4.07- Investments under IFRS: Marketable Securities Flashcards
How does IFRS define a financial instrument?
as any contract that results in a financial asset of one entity and a financial liability or equity instrument of another entity
How does IFRS define a financial asset?
- cash
- equity instrument of another equity
- a contractual right
- a contract that will be settled in the entity’s own equity instruments
How does IFRS define a financial liability?
- a contractual obligation
- a contract that will be settled in the entity’s own equity intruments
When are financial assets and liabilities recognized?
When an entity becomes a party to the contract that results in them
How are financial assets measured?
generally measured at fair value through profit and loss with increases and decreases in FV being reported on the income statement
What two conditions need to be met in order to financial assets to be measured at amortized cost?
- entity’s business model is to hold the asset to collect scheduled cash flows
- terms of the instrument call for cash flows that are exclusively payments of the principal/interest on certain dates
Under the amortized cost method, what are 4 examples of loss events that could count as impairment?
- breach of contract
- likelihood of a debtor going into bankruptcy
- inactivity of the market for the instrument due to financial difficulty
- economic conditions contributing to defaults
If a financial asset is being measured at amortized cost and it becomes impaired how do you measure future cash flows?

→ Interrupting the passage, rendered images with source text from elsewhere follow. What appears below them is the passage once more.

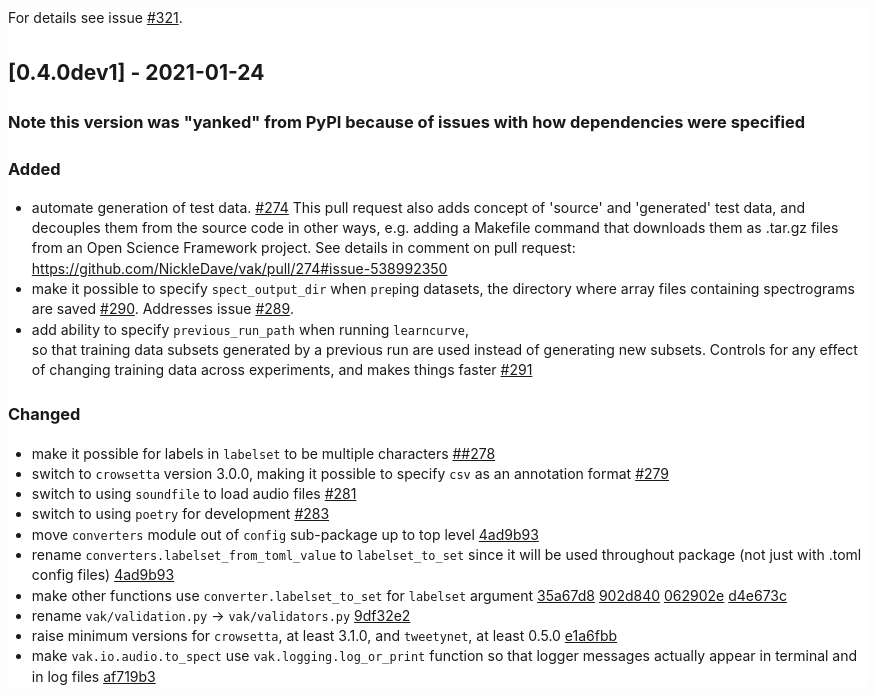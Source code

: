  For details see issue [#321](https://github.com/NickleDave/vak/issues/321).

## [0.4.0dev1] - 2021-01-24
### Note this version was "yanked" from PyPI because of issues with how dependencies were specified
### Added
- automate generation of test data.
  [#274](https://github.com/NickleDave/vak/pull/274)
  This pull request also adds concept of 'source' and 'generated' test data, 
  and decouples them from the source code in other ways, e.g. adding 
  a Makefile command that downloads them as .tar.gz files from an 
  Open Science Framework project.
  See details in comment on pull request: 
  https://github.com/NickleDave/vak/pull/274#issue-538992350
- make it possible to specify `spect_output_dir` when `prep`ing datasets, 
  the directory where array files containing spectrograms are saved
  [#290](https://github.com/NickleDave/vak/pull/290).
  Addresses issue [#289](https://github.com/NickleDave/vak/issues/289).
- add ability to specify `previous_run_path` when running `learncurve`,  
  so that training data subsets generated by a previous run are used 
  instead of generating new subsets. Controls for any effect of 
  changing training data across experiments, and makes things faster
  [#291](https://github.com/NickleDave/vak/pull/291)

### Changed
- make it possible for labels in `labelset` to be multiple characters
  [##278](https://github.com/NickleDave/vak/pull/278)
- switch to `crowsetta` version 3.0.0, making it possible to specify 
  `csv` as an annotation format
  [#279](https://github.com/NickleDave/vak/pull/279)
- switch to using `soundfile` to load audio files
  [#281](https://github.com/NickleDave/vak/pull/281)
- switch to using `poetry` for development
  [#283](https://github.com/NickleDave/vak/pull/283)
- move `converters` module out of `config` sub-package up to top level
  [4ad9b93](https://github.com/NickleDave/vak/commit/4ad9b9390be6ac97b3dbe2b459e94d12d35ff051)
- rename `converters.labelset_from_toml_value` to `labelset_to_set` 
  since it will be used throughout package (not just with .toml config files)
  [4ad9b93](https://github.com/NickleDave/vak/commit/4ad9b9390be6ac97b3dbe2b459e94d12d35ff051)
-  make other functions use `converter.labelset_to_set` for `labelset` argument
  [35a67d8](https://github.com/NickleDave/vak/commit/35a67d87aabe82b8485162573777d06ff5571409)
  [902d840](https://github.com/NickleDave/vak/commit/902d8405610e54da4645732353118439e2349946)
  [062902e](https://github.com/NickleDave/vak/commit/062902ed101c8bf5ed6552c2c055a0c15d019396)
  [d4e673c](https://github.com/NickleDave/vak/commit/d4e673c792532e311dfb44118e513a615377b2fb)
- rename `vak/validation.py` -> `vak/validators.py`
  [9df32e2](https://github.com/NickleDave/vak/commit/9df32e24c650057fc34dd7e53c159bae24192f25)
- raise minimum versions for `crowsetta`, at least 3.1.0, and `tweetynet`, at least 0.5.0
  [e1a6fbb](https://github.com/NickleDave/vak/commit/e1a6fbb9d3ccdb63167446684a8aecb3e667fd8a)
- make `vak.io.audio.to_spect` use `vak.logging.log_or_print` function 
  so that logger messages actually appear in terminal and in log files
  [af719b3](https://github.com/NickleDave/vak/commit/af719b30faa4484f2f27a0e0a236310576e8ecb0)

- the asset is written down to that amount
- the difference is recognized as an impairment loss
Can an impairment loss be reversed?
yes, if the asset recovers in value
Can you elect to report financial assets at FVTPL instead of amortized cost?
Yes but only if the election is made when the financial asset is first recognized, the election is irrevocable, FV measurement must eliminate any inconsistency from recognizing gains/losses on a different basis
In general, what are financial liabilities measured at?
amortized cost
What are 2 examples of liabilities that can be measured at FVTPL?
- derivatives that are liabilities
- financial guarantee contracts which are measured at the higher of their original amount less accumulated amortization amounts
When can the election be made to report financial liabilities at FVTPL?
- when the liability is first recognized which leads to
- the election is irrevocable and doing so provides more relevant information
How do financial liabilities that are measured at FV report gains/losses?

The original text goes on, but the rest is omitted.